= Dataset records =
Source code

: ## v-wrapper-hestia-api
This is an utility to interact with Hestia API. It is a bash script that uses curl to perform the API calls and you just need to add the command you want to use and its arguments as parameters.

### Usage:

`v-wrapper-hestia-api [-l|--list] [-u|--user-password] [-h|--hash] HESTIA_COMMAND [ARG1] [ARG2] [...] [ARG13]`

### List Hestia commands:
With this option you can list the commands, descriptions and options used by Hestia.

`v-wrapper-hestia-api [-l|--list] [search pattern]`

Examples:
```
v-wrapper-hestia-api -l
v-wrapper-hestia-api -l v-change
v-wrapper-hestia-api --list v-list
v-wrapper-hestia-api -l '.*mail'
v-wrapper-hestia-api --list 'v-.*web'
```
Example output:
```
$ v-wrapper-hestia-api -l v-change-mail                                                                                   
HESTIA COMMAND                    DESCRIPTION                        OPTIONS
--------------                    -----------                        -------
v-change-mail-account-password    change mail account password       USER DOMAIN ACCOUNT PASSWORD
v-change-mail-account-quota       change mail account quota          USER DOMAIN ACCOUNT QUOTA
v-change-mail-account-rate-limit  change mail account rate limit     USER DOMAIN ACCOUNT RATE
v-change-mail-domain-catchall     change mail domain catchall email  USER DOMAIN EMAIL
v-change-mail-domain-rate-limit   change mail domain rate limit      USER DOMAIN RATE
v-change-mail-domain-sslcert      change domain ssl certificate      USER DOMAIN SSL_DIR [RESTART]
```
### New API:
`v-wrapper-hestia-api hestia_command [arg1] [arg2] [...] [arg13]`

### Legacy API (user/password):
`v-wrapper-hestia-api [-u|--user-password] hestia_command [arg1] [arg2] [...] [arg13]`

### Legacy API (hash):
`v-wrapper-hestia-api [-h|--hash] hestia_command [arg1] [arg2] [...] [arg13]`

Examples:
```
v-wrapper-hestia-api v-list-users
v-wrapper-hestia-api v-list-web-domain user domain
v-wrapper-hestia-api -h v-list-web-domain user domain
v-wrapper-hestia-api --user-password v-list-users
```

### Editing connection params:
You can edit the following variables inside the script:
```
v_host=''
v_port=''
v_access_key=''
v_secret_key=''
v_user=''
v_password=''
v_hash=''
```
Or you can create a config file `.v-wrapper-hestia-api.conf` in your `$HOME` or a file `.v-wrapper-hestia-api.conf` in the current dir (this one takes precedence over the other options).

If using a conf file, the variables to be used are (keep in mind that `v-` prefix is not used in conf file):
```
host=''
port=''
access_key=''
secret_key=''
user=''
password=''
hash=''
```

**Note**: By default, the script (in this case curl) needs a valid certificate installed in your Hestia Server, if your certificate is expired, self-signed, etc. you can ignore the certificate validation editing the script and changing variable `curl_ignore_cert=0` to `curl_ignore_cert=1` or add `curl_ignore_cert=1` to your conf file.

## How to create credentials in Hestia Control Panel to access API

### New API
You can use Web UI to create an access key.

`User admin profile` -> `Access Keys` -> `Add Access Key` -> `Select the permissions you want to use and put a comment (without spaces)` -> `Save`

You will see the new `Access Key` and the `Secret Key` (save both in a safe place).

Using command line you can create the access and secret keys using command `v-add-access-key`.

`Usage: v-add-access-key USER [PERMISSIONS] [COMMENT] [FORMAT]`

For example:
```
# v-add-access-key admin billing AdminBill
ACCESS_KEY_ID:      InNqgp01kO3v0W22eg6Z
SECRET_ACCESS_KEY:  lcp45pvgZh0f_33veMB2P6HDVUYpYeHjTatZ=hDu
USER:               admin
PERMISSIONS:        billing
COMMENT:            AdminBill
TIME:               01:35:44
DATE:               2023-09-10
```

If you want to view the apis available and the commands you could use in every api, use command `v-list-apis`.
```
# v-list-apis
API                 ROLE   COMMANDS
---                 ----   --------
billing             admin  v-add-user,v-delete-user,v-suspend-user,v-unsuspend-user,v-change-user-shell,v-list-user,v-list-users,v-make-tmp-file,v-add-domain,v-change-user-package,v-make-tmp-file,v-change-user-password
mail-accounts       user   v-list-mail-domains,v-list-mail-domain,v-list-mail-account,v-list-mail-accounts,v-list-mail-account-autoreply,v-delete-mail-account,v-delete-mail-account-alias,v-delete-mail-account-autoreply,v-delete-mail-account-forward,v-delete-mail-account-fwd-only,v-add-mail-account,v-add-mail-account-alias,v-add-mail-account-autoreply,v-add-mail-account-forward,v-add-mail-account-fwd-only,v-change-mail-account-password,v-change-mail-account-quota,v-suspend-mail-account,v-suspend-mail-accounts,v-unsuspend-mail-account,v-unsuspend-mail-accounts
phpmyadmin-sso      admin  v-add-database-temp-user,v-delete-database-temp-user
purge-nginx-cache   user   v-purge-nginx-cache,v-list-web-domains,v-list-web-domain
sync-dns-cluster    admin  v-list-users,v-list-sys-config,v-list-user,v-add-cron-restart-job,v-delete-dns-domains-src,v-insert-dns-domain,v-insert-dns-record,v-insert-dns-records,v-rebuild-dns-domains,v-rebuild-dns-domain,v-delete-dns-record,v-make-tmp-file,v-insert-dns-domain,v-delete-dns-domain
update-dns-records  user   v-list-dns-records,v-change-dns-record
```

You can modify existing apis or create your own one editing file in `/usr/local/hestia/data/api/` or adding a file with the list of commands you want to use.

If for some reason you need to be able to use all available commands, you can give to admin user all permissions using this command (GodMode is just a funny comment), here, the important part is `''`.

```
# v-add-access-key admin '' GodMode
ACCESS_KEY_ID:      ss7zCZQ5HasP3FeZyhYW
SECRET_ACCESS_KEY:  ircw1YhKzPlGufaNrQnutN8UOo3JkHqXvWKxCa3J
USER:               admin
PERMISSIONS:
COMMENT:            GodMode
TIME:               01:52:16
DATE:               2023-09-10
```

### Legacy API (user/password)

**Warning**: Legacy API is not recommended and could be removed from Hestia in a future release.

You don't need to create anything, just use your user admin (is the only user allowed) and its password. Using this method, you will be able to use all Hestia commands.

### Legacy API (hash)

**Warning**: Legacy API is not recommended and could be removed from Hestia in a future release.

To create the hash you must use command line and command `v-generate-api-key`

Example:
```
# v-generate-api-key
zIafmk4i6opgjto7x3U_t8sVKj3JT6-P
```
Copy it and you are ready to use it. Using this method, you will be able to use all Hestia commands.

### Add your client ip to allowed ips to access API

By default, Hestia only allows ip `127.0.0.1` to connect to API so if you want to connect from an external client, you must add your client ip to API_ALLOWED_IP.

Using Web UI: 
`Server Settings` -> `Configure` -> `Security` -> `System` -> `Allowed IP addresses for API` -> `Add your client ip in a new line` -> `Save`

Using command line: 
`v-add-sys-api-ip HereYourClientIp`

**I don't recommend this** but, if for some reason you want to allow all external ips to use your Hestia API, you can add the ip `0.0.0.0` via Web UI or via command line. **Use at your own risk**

= Problem to solve =
Write the data above out again in full, with every word as given.

= Completed exercise =
Source code

: ## v-wrapper-hestia-api
This is an utility to interact with Hestia API. It is a bash script that uses curl to perform the API calls and you just need to add the command you want to use and its arguments as parameters.

### Usage:

`v-wrapper-hestia-api [-l|--list] [-u|--user-password] [-h|--hash] HESTIA_COMMAND [ARG1] [ARG2] [...] [ARG13]`

### List Hestia commands:
With this option you can list the commands, descriptions and options used by Hestia.

`v-wrapper-hestia-api [-l|--list] [search pattern]`

Examples:
```
v-wrapper-hestia-api -l
v-wrapper-hestia-api -l v-change
v-wrapper-hestia-api --list v-list
v-wrapper-hestia-api -l '.*mail'
v-wrapper-hestia-api --list 'v-.*web'
```
Example output:
```
$ v-wrapper-hestia-api -l v-change-mail                                                                                   
HESTIA COMMAND                    DESCRIPTION                        OPTIONS
--------------                    -----------                        -------
v-change-mail-account-password    change mail account password       USER DOMAIN ACCOUNT PASSWORD
v-change-mail-account-quota       change mail account quota          USER DOMAIN ACCOUNT QUOTA
v-change-mail-account-rate-limit  change mail account rate limit     USER DOMAIN ACCOUNT RATE
v-change-mail-domain-catchall     change mail domain catchall email  USER DOMAIN EMAIL
v-change-mail-domain-rate-limit   change mail domain rate limit      USER DOMAIN RATE
v-change-mail-domain-sslcert      change domain ssl certificate      USER DOMAIN SSL_DIR [RESTART]
```
### New API:
`v-wrapper-hestia-api hestia_command [arg1] [arg2] [...] [arg13]`

### Legacy API (user/password):
`v-wrapper-hestia-api [-u|--user-password] hestia_command [arg1] [arg2] [...] [arg13]`

### Legacy API (hash):
`v-wrapper-hestia-api [-h|--hash] hestia_command [arg1] [arg2] [...] [arg13]`

Examples:
```
v-wrapper-hestia-api v-list-users
v-wrapper-hestia-api v-list-web-domain user domain
v-wrapper-hestia-api -h v-list-web-domain user domain
v-wrapper-hestia-api --user-password v-list-users
```

### Editing connection params:
You can edit the following variables inside the script:
```
v_host=''
v_port=''
v_access_key=''
v_secret_key=''
v_user=''
v_password=''
v_hash=''
```
Or you can create a config file `.v-wrapper-hestia-api.conf` in your `$HOME` or a file `.v-wrapper-hestia-api.conf` in the current dir (this one takes precedence over the other options).

If using a conf file, the variables to be used are (keep in mind that `v-` prefix is not used in conf file):
```
host=''
port=''
access_key=''
secret_key=''
user=''
password=''
hash=''
```

**Note**: By default, the script (in this case curl) needs a valid certificate installed in your Hestia Server, if your certificate is expired, self-signed, etc. you can ignore the certificate validation editing the script and changing variable `curl_ignore_cert=0` to `curl_ignore_cert=1` or add `curl_ignore_cert=1` to your conf file.

## How to create credentials in Hestia Control Panel to access API

### New API
You can use Web UI to create an access key.

`User admin profile` -> `Access Keys` -> `Add Access Key` -> `Select the permissions you want to use and put a comment (without spaces)` -> `Save`

You will see the new `Access Key` and the `Secret Key` (save both in a safe place).

Using command line you can create the access and secret keys using command `v-add-access-key`.

`Usage: v-add-access-key USER [PERMISSIONS] [COMMENT] [FORMAT]`

For example:
```
# v-add-access-key admin billing AdminBill
ACCESS_KEY_ID:      InNqgp01kO3v0W22eg6Z
SECRET_ACCESS_KEY:  lcp45pvgZh0f_33veMB2P6HDVUYpYeHjTatZ=hDu
USER:               admin
PERMISSIONS:        billing
COMMENT:            AdminBill
TIME:               01:35:44
DATE:               2023-09-10
```

If you want to view the apis available and the commands you could use in every api, use command `v-list-apis`.
```
# v-list-apis
API                 ROLE   COMMANDS
---                 ----   --------
billing             admin  v-add-user,v-delete-user,v-suspend-user,v-unsuspend-user,v-change-user-shell,v-list-user,v-list-users,v-make-tmp-file,v-add-domain,v-change-user-package,v-make-tmp-file,v-change-user-password
mail-accounts       user   v-list-mail-domains,v-list-mail-domain,v-list-mail-account,v-list-mail-accounts,v-list-mail-account-autoreply,v-delete-mail-account,v-delete-mail-account-alias,v-delete-mail-account-autoreply,v-delete-mail-account-forward,v-delete-mail-account-fwd-only,v-add-mail-account,v-add-mail-account-alias,v-add-mail-account-autoreply,v-add-mail-account-forward,v-add-mail-account-fwd-only,v-change-mail-account-password,v-change-mail-account-quota,v-suspend-mail-account,v-suspend-mail-accounts,v-unsuspend-mail-account,v-unsuspend-mail-accounts
phpmyadmin-sso      admin  v-add-database-temp-user,v-delete-database-temp-user
purge-nginx-cache   user   v-purge-nginx-cache,v-list-web-domains,v-list-web-domain
sync-dns-cluster    admin  v-list-users,v-list-sys-config,v-list-user,v-add-cron-restart-job,v-delete-dns-domains-src,v-insert-dns-domain,v-insert-dns-record,v-insert-dns-records,v-rebuild-dns-domains,v-rebuild-dns-domain,v-delete-dns-record,v-make-tmp-file,v-insert-dns-domain,v-delete-dns-domain
update-dns-records  user   v-list-dns-records,v-change-dns-record
```

You can modify existing apis or create your own one editing file in `/usr/local/hestia/data/api/` or adding a file with the list of commands you want to use.

If for some reason you need to be able to use all available commands, you can give to admin user all permissions using this command (GodMode is just a funny comment), here, the important part is `''`.

```
# v-add-access-key admin '' GodMode
ACCESS_KEY_ID:      ss7zCZQ5HasP3FeZyhYW
SECRET_ACCESS_KEY:  ircw1YhKzPlGufaNrQnutN8UOo3JkHqXvWKxCa3J
USER:               admin
PERMISSIONS:
COMMENT:            GodMode
TIME:               01:52:16
DATE:               2023-09-10
```

### Legacy API (user/password)

**Warning**: Legacy API is not recommended and could be removed from Hestia in a future release.

You don't need to create anything, just use your user admin (is the only user allowed) and its password. Using this method, you will be able to use all Hestia commands.

### Legacy API (hash)

**Warning**: Legacy API is not recommended and could be removed from Hestia in a future release.

To create the hash you must use command line and command `v-generate-api-key`

Example:
```
# v-generate-api-key
zIafmk4i6opgjto7x3U_t8sVKj3JT6-P
```
Copy it and you are ready to use it. Using this method, you will be able to use all Hestia commands.

### Add your client ip to allowed ips to access API

By default, Hestia only allows ip `127.0.0.1` to connect to API so if you want to connect from an external client, you must add your client ip to API_ALLOWED_IP.

Using Web UI: 
`Server Settings` -> `Configure` -> `Security` -> `System` -> `Allowed IP addresses for API` -> `Add your client ip in a new line` -> `Save`

Using command line: 
`v-add-sys-api-ip HereYourClientIp`

**I don't recommend this** but, if for some reason you want to allow all external ips to use your Hestia API, you can add the ip `0.0.0.0` via Web UI or via command line. **Use at your own risk**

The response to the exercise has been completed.